The hardest part of this was the constraint that you can't have more than 3 players from any one team. To do this I made a big matrix of every team and every player. Imagine a table with a column for every player, a row for every team, and a 1 in the cells where the player is in the team.

You then make it a criteria where effectively when you pick out your players (the columns) and put them together in a new table, none of the rows (the teams, where there is a 1 for each player in the team) can add up to more than 3.

In code, this all looks like the below - confusing if you've never used the lpSolveAPI, but basically setting out the criteria. As a cut down example:

matrix <- as.numeric(lp_data$element_type=="Goalkeeper") # Number of goalkeepers 
direction <- c( "==" ) # Must equal
rhs <- c(1)            # One

The full code:

# Creating matrix of all teams, and if player is in the team (used for maximum player/team criteria)
teamMatrix <- lapply(unique(lp_data$team), function(name) as.numeric(lp_data$team==name))
teamMatrix <- t(matrix(unlist(teamMatrix), ncol=n_distinct(lp_data$team)))

# Constraints
matrix <- rbind(
  as.numeric(lp_data$element_type=="Goalkeeper"),
  as.numeric(lp_data$element_type=="Defender"),
  as.numeric(lp_data$element_type=="Defender"),
  as.numeric(lp_data$element_type=="Midfielder"),
  as.numeric(lp_data$element_type=="Midfielder"),
  as.numeric(lp_data$element_type=="Forward"),
  as.numeric(lp_data$element_type=="Forward"),
  as.numeric(lp_data$element_type %in% c("Goalkeeper","Defender","Midfielder","Forward")),
  lp_data$now_cost,
  teamMatrix
)

direction <- c(
  "==",
  ">=",
  "<=",
  ">=",
  "<=",
  ">=",
  "<=",
  "==",
  "<=",
  rep("<=",nrow(teamMatrix))
)

rhs <- c(
  1,
  3,
  5,
  3,
  5,
  3,
  5,
  11,
  1000,
  rep(3,nrow(teamMatrix))
)

# Running the solver
sol <- Rglpk_solve_LP(obj = obj, mat = matrix, dir = direction, rhs = rhs,
                      types = var.types, max = TRUE)

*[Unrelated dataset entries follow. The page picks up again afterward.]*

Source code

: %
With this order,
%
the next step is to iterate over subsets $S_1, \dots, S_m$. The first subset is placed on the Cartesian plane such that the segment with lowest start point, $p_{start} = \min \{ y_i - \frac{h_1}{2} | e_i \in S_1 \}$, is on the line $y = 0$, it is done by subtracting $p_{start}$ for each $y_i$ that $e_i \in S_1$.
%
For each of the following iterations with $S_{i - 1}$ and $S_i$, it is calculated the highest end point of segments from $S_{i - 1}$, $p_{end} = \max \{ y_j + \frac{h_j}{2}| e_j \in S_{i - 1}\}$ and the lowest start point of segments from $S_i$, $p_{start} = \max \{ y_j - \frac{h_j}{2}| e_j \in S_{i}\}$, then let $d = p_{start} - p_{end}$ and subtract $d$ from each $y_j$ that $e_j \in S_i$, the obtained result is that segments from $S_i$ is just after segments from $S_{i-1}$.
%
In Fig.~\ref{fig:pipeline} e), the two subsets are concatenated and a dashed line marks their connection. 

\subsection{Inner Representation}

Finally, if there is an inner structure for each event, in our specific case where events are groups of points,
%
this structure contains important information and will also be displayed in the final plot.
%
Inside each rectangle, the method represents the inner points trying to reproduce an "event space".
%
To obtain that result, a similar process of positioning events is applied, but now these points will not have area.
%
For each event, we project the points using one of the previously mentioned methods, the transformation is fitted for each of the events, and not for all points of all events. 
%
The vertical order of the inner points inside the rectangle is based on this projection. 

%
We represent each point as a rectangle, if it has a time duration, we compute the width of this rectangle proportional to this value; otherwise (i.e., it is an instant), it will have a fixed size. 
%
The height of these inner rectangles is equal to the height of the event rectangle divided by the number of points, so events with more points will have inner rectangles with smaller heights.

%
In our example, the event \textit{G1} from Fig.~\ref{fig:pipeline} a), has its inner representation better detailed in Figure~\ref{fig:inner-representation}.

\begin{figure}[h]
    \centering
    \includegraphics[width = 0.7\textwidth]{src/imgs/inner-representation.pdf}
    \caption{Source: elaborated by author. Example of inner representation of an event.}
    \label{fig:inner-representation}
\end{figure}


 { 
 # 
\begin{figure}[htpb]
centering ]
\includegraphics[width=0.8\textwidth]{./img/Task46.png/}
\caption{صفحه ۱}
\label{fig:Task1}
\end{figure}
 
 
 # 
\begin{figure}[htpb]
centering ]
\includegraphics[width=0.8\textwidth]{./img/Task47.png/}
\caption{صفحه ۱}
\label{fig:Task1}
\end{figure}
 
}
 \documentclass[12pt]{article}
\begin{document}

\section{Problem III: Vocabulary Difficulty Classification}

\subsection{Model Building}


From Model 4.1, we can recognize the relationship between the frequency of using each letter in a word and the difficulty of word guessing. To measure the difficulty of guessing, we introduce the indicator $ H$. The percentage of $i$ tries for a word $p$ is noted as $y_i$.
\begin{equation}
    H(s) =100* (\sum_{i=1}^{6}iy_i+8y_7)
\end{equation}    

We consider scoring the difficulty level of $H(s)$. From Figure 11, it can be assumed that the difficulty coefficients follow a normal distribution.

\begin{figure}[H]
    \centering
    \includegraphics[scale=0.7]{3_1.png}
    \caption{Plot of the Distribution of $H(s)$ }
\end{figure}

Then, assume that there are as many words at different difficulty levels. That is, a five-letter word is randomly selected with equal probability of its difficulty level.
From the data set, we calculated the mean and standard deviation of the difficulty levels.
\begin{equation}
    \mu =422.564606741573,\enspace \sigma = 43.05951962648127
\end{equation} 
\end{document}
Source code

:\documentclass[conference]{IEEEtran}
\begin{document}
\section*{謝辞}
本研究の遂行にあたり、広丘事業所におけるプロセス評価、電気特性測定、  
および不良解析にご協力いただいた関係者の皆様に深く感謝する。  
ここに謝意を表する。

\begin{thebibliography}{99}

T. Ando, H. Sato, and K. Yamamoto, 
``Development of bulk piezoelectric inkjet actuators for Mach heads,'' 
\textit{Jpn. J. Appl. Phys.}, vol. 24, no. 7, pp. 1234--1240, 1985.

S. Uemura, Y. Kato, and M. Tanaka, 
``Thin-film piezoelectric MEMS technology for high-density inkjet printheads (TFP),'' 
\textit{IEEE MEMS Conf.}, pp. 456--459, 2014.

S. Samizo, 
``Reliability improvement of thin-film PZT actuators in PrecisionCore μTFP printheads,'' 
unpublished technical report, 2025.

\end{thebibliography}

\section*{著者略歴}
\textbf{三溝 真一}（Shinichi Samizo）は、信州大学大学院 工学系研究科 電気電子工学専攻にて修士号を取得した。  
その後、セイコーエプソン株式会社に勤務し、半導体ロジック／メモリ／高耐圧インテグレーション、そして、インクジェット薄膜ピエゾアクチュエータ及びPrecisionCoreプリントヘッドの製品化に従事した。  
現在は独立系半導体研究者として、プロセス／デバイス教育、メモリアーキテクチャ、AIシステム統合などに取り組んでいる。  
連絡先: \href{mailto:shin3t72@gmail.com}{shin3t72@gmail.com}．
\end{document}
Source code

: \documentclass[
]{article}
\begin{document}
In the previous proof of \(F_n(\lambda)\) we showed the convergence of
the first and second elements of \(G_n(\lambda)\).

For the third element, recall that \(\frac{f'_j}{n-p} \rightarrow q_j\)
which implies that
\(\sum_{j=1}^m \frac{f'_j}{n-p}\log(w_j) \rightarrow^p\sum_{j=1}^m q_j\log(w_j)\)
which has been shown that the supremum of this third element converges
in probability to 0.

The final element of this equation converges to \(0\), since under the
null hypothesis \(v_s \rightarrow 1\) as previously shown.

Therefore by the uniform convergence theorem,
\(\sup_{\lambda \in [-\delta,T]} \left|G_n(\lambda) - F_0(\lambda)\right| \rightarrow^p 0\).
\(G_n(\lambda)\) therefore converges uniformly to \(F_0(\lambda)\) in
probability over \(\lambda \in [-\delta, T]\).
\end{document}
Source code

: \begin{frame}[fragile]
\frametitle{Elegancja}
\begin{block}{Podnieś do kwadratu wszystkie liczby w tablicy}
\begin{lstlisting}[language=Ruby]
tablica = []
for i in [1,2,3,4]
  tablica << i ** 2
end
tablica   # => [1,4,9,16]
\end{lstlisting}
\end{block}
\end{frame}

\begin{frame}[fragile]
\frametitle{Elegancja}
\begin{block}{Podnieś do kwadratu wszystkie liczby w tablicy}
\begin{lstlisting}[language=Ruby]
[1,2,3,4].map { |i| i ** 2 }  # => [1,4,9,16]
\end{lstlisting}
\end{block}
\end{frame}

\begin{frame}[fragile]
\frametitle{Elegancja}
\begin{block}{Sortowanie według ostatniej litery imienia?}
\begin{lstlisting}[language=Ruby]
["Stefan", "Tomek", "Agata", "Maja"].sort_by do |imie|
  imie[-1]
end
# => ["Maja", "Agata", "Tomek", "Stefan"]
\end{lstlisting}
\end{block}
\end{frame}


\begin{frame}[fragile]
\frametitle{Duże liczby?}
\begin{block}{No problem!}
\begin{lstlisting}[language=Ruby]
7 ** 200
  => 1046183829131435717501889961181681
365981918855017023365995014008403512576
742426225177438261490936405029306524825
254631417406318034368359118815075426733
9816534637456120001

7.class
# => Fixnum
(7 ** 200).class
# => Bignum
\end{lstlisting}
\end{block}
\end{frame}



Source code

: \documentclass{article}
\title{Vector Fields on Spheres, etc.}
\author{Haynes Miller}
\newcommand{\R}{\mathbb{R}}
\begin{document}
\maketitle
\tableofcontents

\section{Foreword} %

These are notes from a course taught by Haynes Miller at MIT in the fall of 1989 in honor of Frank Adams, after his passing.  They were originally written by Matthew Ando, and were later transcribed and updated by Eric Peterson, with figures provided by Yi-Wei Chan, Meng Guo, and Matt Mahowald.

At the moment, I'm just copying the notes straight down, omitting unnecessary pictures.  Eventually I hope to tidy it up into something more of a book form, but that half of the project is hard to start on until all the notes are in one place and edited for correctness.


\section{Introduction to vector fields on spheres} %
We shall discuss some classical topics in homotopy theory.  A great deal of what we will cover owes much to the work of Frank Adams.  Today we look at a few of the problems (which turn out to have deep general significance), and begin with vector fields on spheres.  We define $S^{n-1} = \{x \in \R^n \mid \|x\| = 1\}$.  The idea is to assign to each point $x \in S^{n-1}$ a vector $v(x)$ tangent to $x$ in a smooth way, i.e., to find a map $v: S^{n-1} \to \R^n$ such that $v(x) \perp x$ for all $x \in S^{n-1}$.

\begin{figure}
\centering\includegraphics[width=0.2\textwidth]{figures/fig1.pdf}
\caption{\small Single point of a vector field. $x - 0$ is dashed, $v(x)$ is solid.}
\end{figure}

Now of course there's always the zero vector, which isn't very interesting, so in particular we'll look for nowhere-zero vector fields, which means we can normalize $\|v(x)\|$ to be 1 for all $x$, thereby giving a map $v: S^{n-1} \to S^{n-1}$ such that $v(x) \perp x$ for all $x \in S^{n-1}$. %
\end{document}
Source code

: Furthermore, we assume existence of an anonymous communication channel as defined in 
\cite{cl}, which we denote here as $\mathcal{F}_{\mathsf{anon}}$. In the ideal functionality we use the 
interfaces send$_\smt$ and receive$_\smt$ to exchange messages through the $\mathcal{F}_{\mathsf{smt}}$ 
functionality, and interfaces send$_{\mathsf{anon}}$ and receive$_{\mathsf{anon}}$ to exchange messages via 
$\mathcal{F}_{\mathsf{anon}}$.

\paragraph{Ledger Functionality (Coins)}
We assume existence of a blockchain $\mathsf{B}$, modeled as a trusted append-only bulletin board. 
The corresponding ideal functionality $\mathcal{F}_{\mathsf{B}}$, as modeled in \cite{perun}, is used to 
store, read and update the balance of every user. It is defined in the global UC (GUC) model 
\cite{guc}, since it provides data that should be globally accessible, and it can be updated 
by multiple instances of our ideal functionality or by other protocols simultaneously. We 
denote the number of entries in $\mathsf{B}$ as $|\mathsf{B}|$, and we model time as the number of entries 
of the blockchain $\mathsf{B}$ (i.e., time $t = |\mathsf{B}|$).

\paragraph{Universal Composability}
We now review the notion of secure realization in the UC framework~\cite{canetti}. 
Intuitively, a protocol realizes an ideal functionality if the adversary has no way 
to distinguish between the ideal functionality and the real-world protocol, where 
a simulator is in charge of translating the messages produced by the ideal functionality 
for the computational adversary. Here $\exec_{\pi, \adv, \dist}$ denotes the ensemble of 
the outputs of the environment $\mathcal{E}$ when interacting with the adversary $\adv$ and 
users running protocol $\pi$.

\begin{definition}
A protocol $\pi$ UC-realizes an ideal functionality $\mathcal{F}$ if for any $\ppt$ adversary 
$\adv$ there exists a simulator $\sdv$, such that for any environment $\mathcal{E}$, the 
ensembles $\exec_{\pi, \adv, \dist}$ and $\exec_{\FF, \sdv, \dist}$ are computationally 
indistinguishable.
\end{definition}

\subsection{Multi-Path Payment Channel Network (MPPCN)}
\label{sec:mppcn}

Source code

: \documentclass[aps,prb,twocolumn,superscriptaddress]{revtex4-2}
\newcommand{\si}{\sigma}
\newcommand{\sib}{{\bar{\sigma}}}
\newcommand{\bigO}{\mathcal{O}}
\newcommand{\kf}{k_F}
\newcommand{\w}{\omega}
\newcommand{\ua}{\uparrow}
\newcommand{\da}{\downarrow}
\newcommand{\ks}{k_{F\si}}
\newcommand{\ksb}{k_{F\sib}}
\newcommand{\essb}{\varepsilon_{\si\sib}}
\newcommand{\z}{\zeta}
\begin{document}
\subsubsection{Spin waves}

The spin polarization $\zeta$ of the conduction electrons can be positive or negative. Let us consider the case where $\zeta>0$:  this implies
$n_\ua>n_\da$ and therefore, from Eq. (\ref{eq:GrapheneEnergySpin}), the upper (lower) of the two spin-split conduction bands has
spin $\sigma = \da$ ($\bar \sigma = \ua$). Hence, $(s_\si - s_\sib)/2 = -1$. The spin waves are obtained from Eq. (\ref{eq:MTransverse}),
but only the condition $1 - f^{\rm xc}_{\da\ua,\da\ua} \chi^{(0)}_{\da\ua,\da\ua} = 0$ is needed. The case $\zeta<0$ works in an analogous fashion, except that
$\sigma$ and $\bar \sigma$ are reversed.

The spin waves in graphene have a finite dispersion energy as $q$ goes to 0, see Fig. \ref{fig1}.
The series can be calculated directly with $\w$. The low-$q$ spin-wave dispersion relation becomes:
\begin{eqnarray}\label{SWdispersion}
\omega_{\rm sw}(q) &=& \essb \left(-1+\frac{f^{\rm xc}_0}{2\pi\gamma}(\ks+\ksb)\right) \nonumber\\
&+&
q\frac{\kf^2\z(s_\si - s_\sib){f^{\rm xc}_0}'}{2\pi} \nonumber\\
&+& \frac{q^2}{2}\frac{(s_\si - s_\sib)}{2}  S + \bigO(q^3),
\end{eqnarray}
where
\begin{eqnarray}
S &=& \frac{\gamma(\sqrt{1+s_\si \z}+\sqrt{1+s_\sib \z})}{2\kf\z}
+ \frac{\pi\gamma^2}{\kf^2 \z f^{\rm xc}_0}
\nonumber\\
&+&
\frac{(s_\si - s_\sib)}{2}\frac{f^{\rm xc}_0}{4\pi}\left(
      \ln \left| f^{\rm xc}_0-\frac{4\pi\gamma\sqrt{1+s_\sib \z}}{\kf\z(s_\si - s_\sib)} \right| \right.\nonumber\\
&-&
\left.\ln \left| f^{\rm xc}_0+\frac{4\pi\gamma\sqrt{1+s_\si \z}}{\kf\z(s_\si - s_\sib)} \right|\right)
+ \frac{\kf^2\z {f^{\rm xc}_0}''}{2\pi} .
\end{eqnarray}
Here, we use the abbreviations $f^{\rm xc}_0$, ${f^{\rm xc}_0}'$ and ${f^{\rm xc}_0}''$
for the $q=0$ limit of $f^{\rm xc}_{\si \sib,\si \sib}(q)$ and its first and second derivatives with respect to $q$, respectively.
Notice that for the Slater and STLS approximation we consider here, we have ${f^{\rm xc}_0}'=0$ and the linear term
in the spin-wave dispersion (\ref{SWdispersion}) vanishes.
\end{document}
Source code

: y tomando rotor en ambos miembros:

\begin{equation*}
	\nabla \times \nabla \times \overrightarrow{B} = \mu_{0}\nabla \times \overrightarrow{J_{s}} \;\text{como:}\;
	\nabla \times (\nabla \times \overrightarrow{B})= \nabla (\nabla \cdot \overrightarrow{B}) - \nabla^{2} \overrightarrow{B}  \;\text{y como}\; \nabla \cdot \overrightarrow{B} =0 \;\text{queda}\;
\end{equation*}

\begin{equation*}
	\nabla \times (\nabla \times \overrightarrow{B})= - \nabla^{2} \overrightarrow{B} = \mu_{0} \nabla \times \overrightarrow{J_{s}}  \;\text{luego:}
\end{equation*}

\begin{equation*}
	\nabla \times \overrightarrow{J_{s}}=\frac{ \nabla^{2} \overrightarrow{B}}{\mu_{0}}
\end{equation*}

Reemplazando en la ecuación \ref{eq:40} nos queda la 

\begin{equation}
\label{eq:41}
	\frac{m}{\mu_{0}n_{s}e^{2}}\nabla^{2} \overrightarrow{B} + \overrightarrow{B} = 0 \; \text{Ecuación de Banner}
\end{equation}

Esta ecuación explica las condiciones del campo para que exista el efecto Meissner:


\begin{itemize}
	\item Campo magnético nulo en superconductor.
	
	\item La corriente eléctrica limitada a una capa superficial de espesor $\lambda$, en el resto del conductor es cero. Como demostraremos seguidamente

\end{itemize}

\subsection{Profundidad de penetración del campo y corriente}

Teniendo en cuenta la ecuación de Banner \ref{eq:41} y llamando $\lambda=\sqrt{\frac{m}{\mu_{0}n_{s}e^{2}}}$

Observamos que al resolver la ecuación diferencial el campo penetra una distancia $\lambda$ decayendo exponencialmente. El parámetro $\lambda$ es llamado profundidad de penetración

# Tibble of the final team
final_team <- lp_data[sol$solution==1,]
sum(final_team$now_cost)
sum(final_team$predicted)

The output is a table of the players selected to be in this top scoring team. With an easy bit of manipulation to calculate where each player would go (think that can then be turned into a graph of the team in formation using the wonderful ggplot package.

# Final graph
team_graph <- ggplot(graph_data2,aes(x,y,colour=team))+
  geom_point(size=10)+
  geom_text(aes(label=name_captaincy),vjust=-2)+
  geom_text(aes(label=round(predicted_captaincy,0)),colour="white",size=4,fontface="bold")+
  geom_text(aes(label=paste0("£",now_cost/10,"m")),vjust=2.5)+
  annotate("text",1,1.5,label=paste0("Total cost: £",sum(graph_data2$now_cost)/10,"m"),fontface="bold")+
  annotate("text",1,1.35,label=paste0("Total points: ",sum(round(graph_data2$predicted_captaincy),0)),fontface="bold")+
  annotate("text",filter(graph_data2,element_type == "Goalkeeper")$x,0.5,label="Number in circle is predicted points. Number below is cost", fontface = "italic", colour = "grey") +
  annotate("text",filter(graph_data2,element_type == "Goalkeeper")$x,0.3,label="The captain (c) has their points doubled", fontface = "italic", colour = "grey") +
  theme_void()+
  ylim(0,max(graph_data2$y)*1.1)+
  xlim(0,max(graph_data2$x)+min(graph_data2$x_step))+
  labs(colour="Team")+
  ggtitle(paste0("Optimal FPL Team (Week ",week,") - ",model_longname))+
  theme(plot.title = element_text(hjust=0.5,colour="grey47"))

png(paste0("outputs/","Chosen_team_week_",week," (",model_name,").png"), width=1280,height=800,res=144)
team_graph
dev.off()

All that's left is to compare it to the actual best team if its a week that's already passed - the same process, but using actual points instead of predicted points.

And voila, a model trained to predict the ideal fantasy football team for the next five weeks, and show you it in formation!